_GIVEN DATA_:
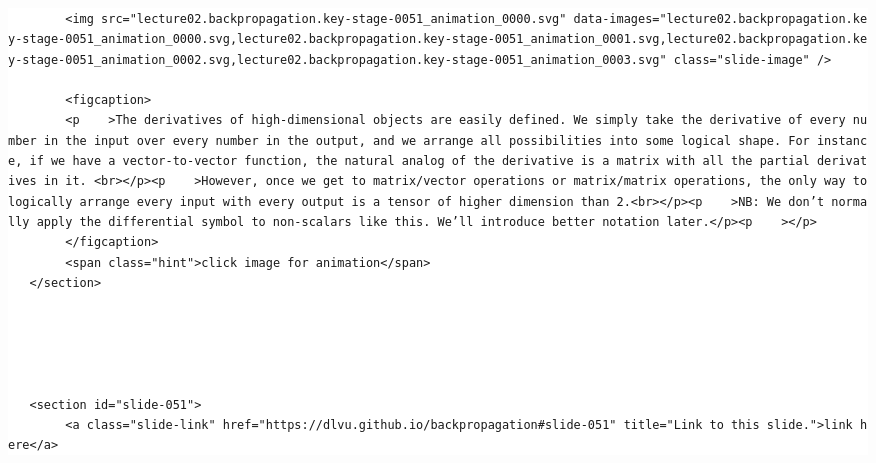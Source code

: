             <img src="lecture02.backpropagation.key-stage-0051_animation_0000.svg" data-images="lecture02.backpropagation.key-stage-0051_animation_0000.svg,lecture02.backpropagation.key-stage-0051_animation_0001.svg,lecture02.backpropagation.key-stage-0051_animation_0002.svg,lecture02.backpropagation.key-stage-0051_animation_0003.svg" class="slide-image" />

            <figcaption>
            <p    >The derivatives of high-dimensional objects are easily defined. We simply take the derivative of every number in the input over every number in the output, and we arrange all possibilities into some logical shape. For instance, if we have a vector-to-vector function, the natural analog of the derivative is a matrix with all the partial derivatives in it. <br></p><p    >However, once we get to matrix/vector operations or matrix/matrix operations, the only way to logically arrange every input with every output is a tensor of higher dimension than 2.<br></p><p    >NB: We don’t normally apply the differential symbol to non-scalars like this. We’ll introduce better notation later.</p><p    ></p>
            </figcaption>
            <span class="hint">click image for animation</span>
       </section>





       <section id="slide-051">
            <a class="slide-link" href="https://dlvu.github.io/backpropagation#slide-051" title="Link to this slide.">link here</a>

_TASK ITEM_: Scan the entries above and return each line that holds "image".

_WRITTEN RESPONSE_:
:             <img src="lecture02.backpropagation.key-stage-0051_animation_0000.svg" data-images="lecture02.backpropagation.key-stage-0051_animation_0000.svg,lecture02.backpropagation.key-stage-0051_animation_0001.svg,lecture02.backpropagation.key-stage-0051_animation_0002.svg,lecture02.backpropagation.key-stage-0051_animation_0003.svg" class="slide-image" />
            <span class="hint">click image for animation</span>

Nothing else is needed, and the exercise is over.